Skills are best developed in meaningful contexts
People are less likely to transfer isolated pieces of knowledge than they are to transfer parts of well-integrated hierarchical knowledge structures. The more connections a learner sees between the learning environment and the outside world, the easier the transfer will be.
Teachers need to be prepared to look at the real world, particularly the world that students live in. I have always been aware that this helps with the affective domain in problem solving (willingness and persistence), but the evidence shows that it also assists with the cognitive domain by aiding skill transfer across contexts.
Students need to be encouraged to think about how they are thinking about a problem. Self awareness through the process is extremely powerful in developing problem-solving skills.
This can be encouraged by “thinking aloud” sequences. Solving problems in a collaborative setting is also a way of encouraging this, particularly if the communication is managed. For example if students are placed in the situation where they are collaborating through a network chat session it encourages them to communicate their thinking explicitly to one another. It also records that communication for later analysis and discussion. ATC21S made use this strategy in their work. I have also explored this using etherpad.
Teachers also need to be courageous enough to model this behavior for the students. Because of their familiarity with the subject teachers tend to model problem-solving as a routine activity with their classes, simply because they generally go into class knowing how to solve all the problems. It is not a bad idea to sometimes attack a problem that the teacher does not know how to solve.
Utilize the visual arts
The visual arts are often devalued by teachers, particularly teachers of the core disciplines like Maths and Literacy, as a place where real problem-solving does not happen. The visual arts can be a powerful vehicle for developing problem-solving skills. On a superficial level students are learning skills and techniques, but on a deeper level participating in the visual arts involves:
- Envisioning: Students are asked to envision what they cannot observe directly.

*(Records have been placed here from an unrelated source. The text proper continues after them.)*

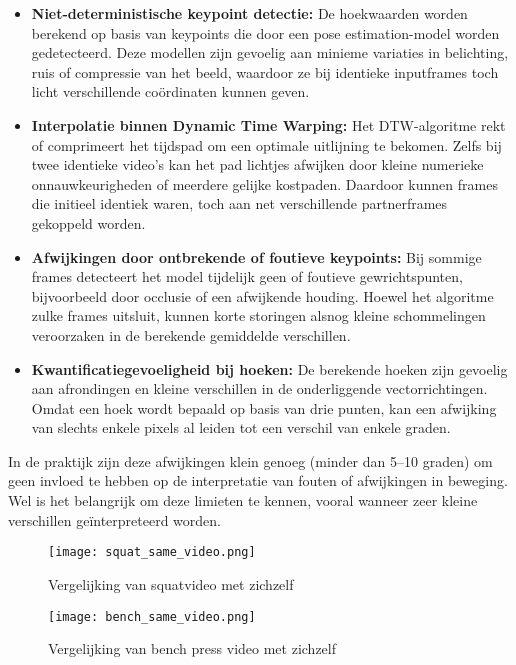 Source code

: \begin{itemize}
    \item \textbf{Niet-deterministische keypoint detectie:} De hoekwaarden worden berekend op basis van keypoints die door een pose estimation-model worden gedetecteerd. Deze modellen zijn gevoelig aan minieme variaties in belichting, ruis of compressie van het beeld, waardoor ze bij identieke inputframes toch licht verschillende coördinaten kunnen geven.
    
    \item \textbf{Interpolatie binnen Dynamic Time Warping:} Het DTW-algoritme rekt of comprimeert het tijdspad om een optimale uitlijning te bekomen. Zelfs bij twee identieke video’s kan het pad lichtjes afwijken door kleine numerieke onnauwkeurigheden of meerdere gelijke kostpaden. Daardoor kunnen frames die initieel identiek waren, toch aan net verschillende partnerframes gekoppeld worden.
    
    \item \textbf{Afwijkingen door ontbrekende of foutieve keypoints:} Bij sommige frames detecteert het model tijdelijk geen of foutieve gewrichtspunten, bijvoorbeeld door occlusie of een afwijkende houding. Hoewel het algoritme zulke frames uitsluit, kunnen korte storingen alsnog kleine schommelingen veroorzaken in de berekende gemiddelde verschillen.
    
    \item \textbf{Kwantificatiegevoeligheid bij hoeken:} De berekende hoeken zijn gevoelig aan afrondingen en kleine verschillen in de onderliggende vectorrichtingen. Omdat een hoek wordt bepaald op basis van drie punten, kan een afwijking van slechts enkele pixels al leiden tot een verschil van enkele graden.
\end{itemize}

In de praktijk zijn deze afwijkingen klein genoeg (minder dan 5–10 graden) om geen invloed te hebben op de interpretatie van fouten of afwijkingen in beweging. Wel is het belangrijk om deze limieten te kennen, vooral wanneer zeer kleine verschillen geïnterpreteerd worden.

\begin{figure}[H]
\centering
\texttt{[image: squat\_same\_video.png]}
\caption{Vergelijking van squatvideo met zichzelf}
\label{fig:squat_same}
\end{figure}

\begin{figure}[H]
\centering
\texttt{[image: bench\_same\_video.png]}
\caption{Vergelijking van bench press video met zichzelf}
\label{fig:bench_same}
\end{figure}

- Observing: The skill of careful observation is taught.
- Reflecting: Teachers often encourage reflection by asking open-ended questions about the work. Students are therefore encouraged to develop metacognitive awareness of their work.
- Engaging and persisting: Students tackle projects which engage them, and they need to persist through frustration as they refine and develop their skill with the medium.
- Stretching and exploring: Students stretch themselves and take risks in producing their work.
So the visual arts are a powerful context in which to teach the basic problem-solving tools.
This post constitutes a summary of what I learned form the PISA report. It has given me a lot to think about as I evaluate my teaching practice. 21st Century skills, like problem-solving, are the key to future success for our students. Effectively teaching them is as challenging as it is worthwhile and work by PISA, ATC21S and 21CLD are showing the way for classroom teachers like yours truly.
21CLD evaluation tool
21st Century Learning Design (21CLD) is a Microsoft supported project to promote the teaching of 21st century skills. They have produced an evaluation tool and a Windows 8 app called ’21st century learning design’. These are intended to help teachers assess their learning activities and develop learning tasks that focus more effectively on 21st century skills. In simple terms a teacher can select one or more skills dimensions and follow the tool to evaluate their activity. For the purpose of this post I have chosen to look at the dimension they define as ‘Knowledge Construction’. This is a key aspect of my innovation strand. The app takes the teacher through a series of questions about the activity, to place it on one of 4 levels of increasing effectiveness. This can be seen in the following screen shot from the app. (I trust Microsoft will not mind me reproducing it.) This is only the landing page for this evaluation, once the assessment has started more information and exemplars are provided at each of the 4 stages.
Evaluating an activity
Armed with the 21CLD app I decided to evaluate a task of mine. I have run this task for a couple of years, and it is fair to say I was quite proud of it.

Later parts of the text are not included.